To the protesters: Your common thread was that the president lied about the truth when invading Iraq. I truly do not believe that this president lied. I do believe he rushed into this war, but that was because the American people changed after 9/11. We whined, cried, and insisted on retribution and safety. It was tragic, but we lost focus. We took blame for this event because, according to the world, we were too arrogant, too successful, too unwilling to believe that our Western way of life was to blame. Bush decided to make a stand in Iraq. Yes, oil is a big deal, and like it or not, every country in this world needs it. Period. But it is more than that. Democracy is the key to freedom. The freedom to pursue education, free enterprise, trade. With this freedom, hopefully, will come tolerance of others. I believe this is the goal that Bush wants to accomplish.
Having served in the kitchen at Camp Casey II, both in August and at Thanksgiving, I read with great interest “The Believer.” Mr. Qualls describes the crowd as being made up of “lesbians and gays” and “unruly people, shoddy looking.” That’s not what I saw. I saw the faces of veterans from World War II, Korea, Vietnam, the Persian Gulf War, and the current Iraq war. I saw ministers and college professors and students and ranchers and truck drivers and suburban moms pushing their kids in strollers. I personally spoke with many members of various Christian denominations, as well as several Muslims. It was as varied a group as you would find in any mall or park on any given weekend.

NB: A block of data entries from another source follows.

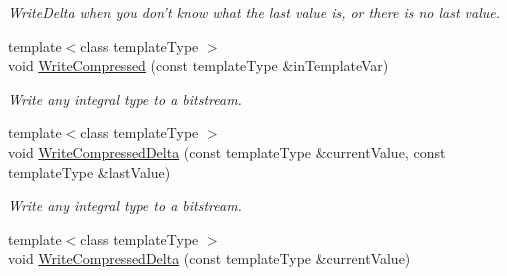 \begin{DoxyCompactItemize}
\begin{DoxyCompactList}\small\item\em Write\-Delta when you don't know what the last value is, or there is no last value. \end{DoxyCompactList}\item 
{\footnotesize template$<$class template\-Type $>$ }\\void \hyperlink{class_rak_net_1_1_bit_stream_ac32700a1c6f26d15890470dba1532ef4}{Write\-Compressed} (const template\-Type \&in\-Template\-Var)
\begin{DoxyCompactList}\small\item\em Write any integral type to a bitstream. \end{DoxyCompactList}\item 
{\footnotesize template$<$class template\-Type $>$ }\\void \hyperlink{class_rak_net_1_1_bit_stream_a1f8aab299cf0eb021802ed8671844948}{Write\-Compressed\-Delta} (const template\-Type \&current\-Value, const template\-Type \&last\-Value)
\begin{DoxyCompactList}\small\item\em Write any integral type to a bitstream. \end{DoxyCompactList}\item 
\hypertarget{class_rak_net_1_1_bit_stream_a3a5b260229e8b942a7909935d3a34340}{{\footnotesize template$<$class template\-Type $>$ }\\void \hyperlink{class_rak_net_1_1_bit_stream_a3a5b260229e8b942a7909935d3a34340}{Write\-Compressed\-Delta} (const template\-Type \&current\-Value)}\label{class_rak_net_1_1_bit_stream_a3a5b260229e8b942a7909935d3a34340}


\end{DoxyCompactItemize}

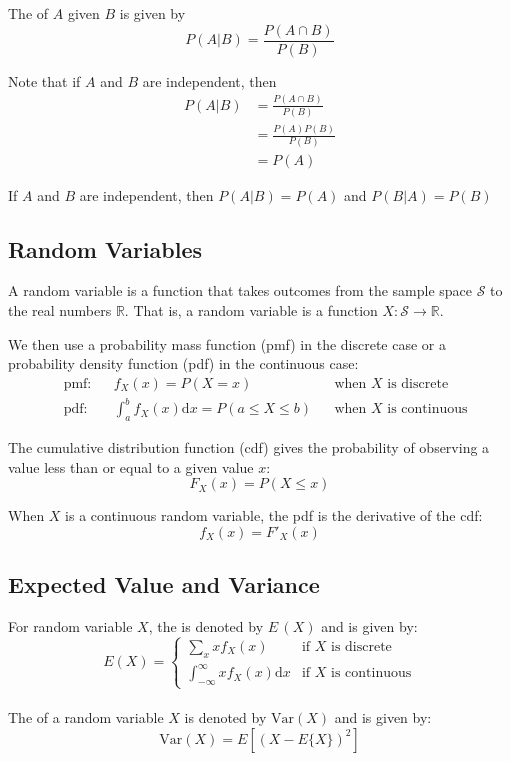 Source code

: \documentclass[11pt]{article}
\begin{document}
The  of $A$ given $B$ is given by \[P(A|B) = \frac{P(A \cap B)}{P(B)}\]

\begin{lemma}
    Note that if $A$ and $B$ are independent, then \begin{align*}
        P(A|B) & = \frac{P(A \cap B)}{P(B)} \\
               & = \frac{P(A)P(B)}{P(B)}    \\
               & = P(A)
    \end{align*}
\end{lemma}

\begin{corollary}
    If $A$ and $B$ are independent, then $P(A|B) = P(A)$ and $P(B|A) = P(B)$
\end{corollary}

\subsection{Random Variables}

\begin{definition}
    A random variable is a function that takes outcomes from the sample space $\mathcal{S}$ to the real numbers $\mathbb{R}$. That is, a random variable is a function $X: \mathcal{S} \to \mathbb{R}$.
\end{definition}

We then use a probability mass function (pmf) in the discrete case or a probability density function (pdf) in the continuous case:
\begin{align*}
     & \text{pmf:} &  & f_X(x) = P(X = x)                                   &  & \text{when } X \text{ is discrete}   \\
     & \text{pdf:} &  & \int_{a}^{b}f_X(x) \mathrm{d}x = P(a \leq X \leq b) &  & \text{when } X \text{ is continuous}
\end{align*}

The cumulative distribution function (cdf) gives the probability of observing a
value less than or equal to a given value $x$: \[F_X(x) = P(X \leq x)\]

When $X$ is a continuous random variable, the pdf is the derivative of the cdf: \[f_X(x) = F'_X(x)\]

\subsection{Expected Value and Variance}
For random variable $X$, the  is denoted by $E \,(X)$ and is given by:
\[
    E(X) = \begin{cases}
        \sum_{x} x f_X(x)                           & \text{if } X \text{ is discrete}   \\
        \int_{-\infty}^{\infty} x f_X(x) \mathrm{d}x & \text{if } X \text{ is continuous}
    \end{cases}
\]
\\
The  of a random variable $X$ is denoted by $\text{Var}(X)$ and is
given by:
\[
    \text{Var}(X) = E\left[(X - E\{X\})^{2}\right]
\]
\end{document}
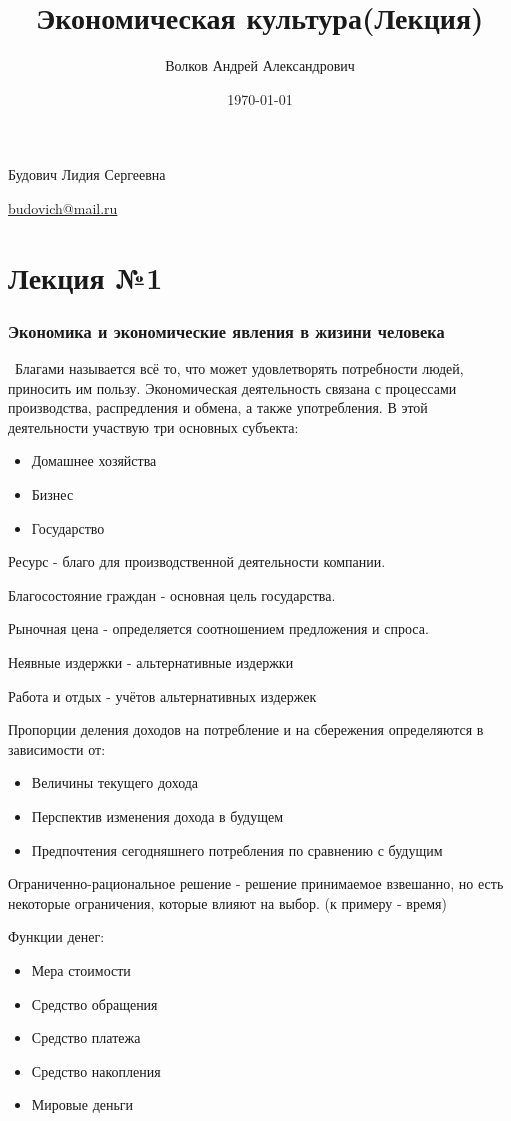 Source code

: \documentclass[a4paper, 12pt]{article}
\author{Волков Андрей Александрович}
\title{Экономическая культура(Лекция)}
\date{\today}
\begin{document}
	\maketitle
	Будович Лидия Сергеевна
	
	\href{budovich@mail.ru}{budovich@mail.ru}
	
	\part*{Лекция №1}
	
	\section{Экономика и экономические явления в жизини человека}
	
	\quad \, Благами называется всё то, что может удовлетворять потребности людей, приносить им пользу. Экономическая деятельность связана с процессами производства, распредления и обмена, а также употребления. В этой деятельности участвую три основных субъекта:
	\begin{itemize}
		\item Домашнее хозяйства
		\item Бизнес
		\item Государство
	\end{itemize}

	Ресурс - благо для производственной деятельности компании.
	
	Благосостояние граждан - основная цель государства.
	
	Рыночная цена - определяется соотношением предложения и спроса.
	
	Неявные издержки - альтернативные издержки
	
	Работа и отдых - учётов альтернативных издержек
	
	Пропорции деления доходов на потребление и на сбережения определяются в зависимости от:
	\begin{itemize}
		\item Величины текущего дохода
		\item Перспектив изменения дохода в будущем
		\item Предпочтения сегодняшнего потребления по сравнению с будущим
	\end{itemize}

	Ограниченно-рациональное решение - решение принимаемое взвешанно, но есть некоторые ограничения, которые влияют на выбор. (к примеру - время)


	Функции денег:
	\begin{itemize}
		\item Мера стоимости
		\item Средство обращения
		\item Средство платежа
		\item Средство накопления
		\item Мировые деньги
	\end{itemize}
\end{document}

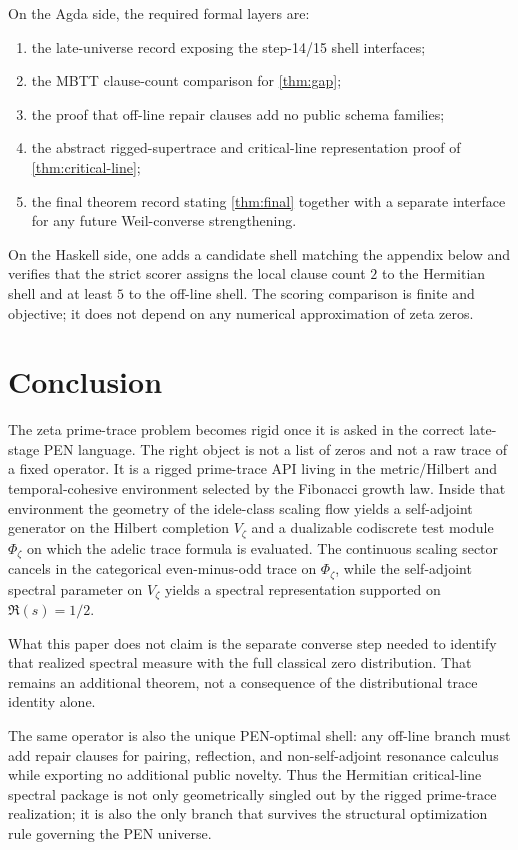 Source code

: \documentclass[11pt,a4paper]{article}
\theoremstyle{plain}
\theoremstyle{definition}
\begin{document}
On the Agda side, the required formal layers are:
\begin{enumerate}[nosep]
  \item the late-universe record exposing the step-14/15 shell interfaces;
  \item the MBTT clause-count comparison for \cref{thm:gap};
  \item the proof that off-line repair clauses add no public schema families;
  \item the abstract rigged-supertrace and critical-line representation proof of \cref{thm:critical-line};
  \item the final theorem record stating \cref{thm:final} together with a separate interface for any future Weil-converse strengthening.
\end{enumerate}

On the Haskell side, one adds a candidate shell matching the appendix below and verifies that the strict scorer assigns the local clause count $2$ to the Hermitian shell and at least $5$ to the off-line shell. The scoring comparison is finite and objective; it does not depend on any numerical approximation of zeta zeros.

\section{Conclusion}

The zeta prime-trace problem becomes rigid once it is asked in the correct late-stage PEN language. The right object is not a list of zeros and not a raw trace of a fixed operator. It is a rigged prime-trace API living in the metric/Hilbert and temporal-cohesive environment selected by the Fibonacci growth law. Inside that environment the geometry of the idele-class scaling flow yields a self-adjoint generator on the Hilbert completion $V_{\zeta}$ and a dualizable codiscrete test module $\Phi_{\zeta}$ on which the adelic trace formula is evaluated. The continuous scaling sector cancels in the categorical even-minus-odd trace on $\Phi_{\zeta}$, while the self-adjoint spectral parameter on $V_{\zeta}$ yields a spectral representation supported on $\Re(s)=1/2$.

What this paper does not claim is the separate converse step needed to identify that realized spectral measure with the full classical zero distribution. That remains an additional theorem, not a consequence of the distributional trace identity alone.

The same operator is also the unique PEN-optimal shell: any off-line branch must add repair clauses for pairing, reflection, and non-self-adjoint resonance calculus while exporting no additional public novelty. Thus the Hermitian critical-line spectral package is not only geometrically singled out by the rigged prime-trace realization; it is also the only branch that survives the structural optimization rule governing the PEN universe.
\end{document}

I am sorry that Mr. Qualls felt that his son was somehow dishonored by our protest. That was never our intention. Instead, we gather at Camp Casey to prevent any other family from hearing that knock at the door. We seek to honor the dead, heal the wounded, and end the war.
I just finished reading your article “Bush’s War” [Texas Monthly Talks, March 2006]. Anyone who believes for one minute that Bush’s war will turn out to be positive is living in la-la land. We went into this war on a lie and thought it was going to be an easy deal. We are breeding a new generation of Muslim fanatics who hate Americans with a passion. We will never bring democracy to Iraq. So why are we staying there? I bet that when we get closer to November 2006, we will see Bush come out and state that we have brought them democracy and it’s not our problem now and what happens after we leave is up to the Iraqi people. In the meantime, just look at the fallen heroes in this month’s issue.
The only emotion or word that comes to mind to describe my response to David Broyles’s experience as a pararescueman is simply “gratitude” [“No Direction Home,” March 2006]. Today, as I sat enjoying the quiet, I was invited into a world that I know so little about. It is kind of embarrassing to say, but I stay confused about the purpose of this war yet somehow feel protected by it. I live such a comfortable life as a wife and mother with so many things to juggle. Every day has a way of just happening. Yet today—for a moment—time stood still.
To the paratroopers who have returned home and to the ones still showing up like shadows in the night, I rejoice in your success and triumph. There may not be a party for your return home, even acknowledgment for a life rescued or speeches given on your behalf, but there is one—a stay-at-home mom from Texas—who for a moment took a deep breath, drew courage and strength from your sacrifices, and marched on!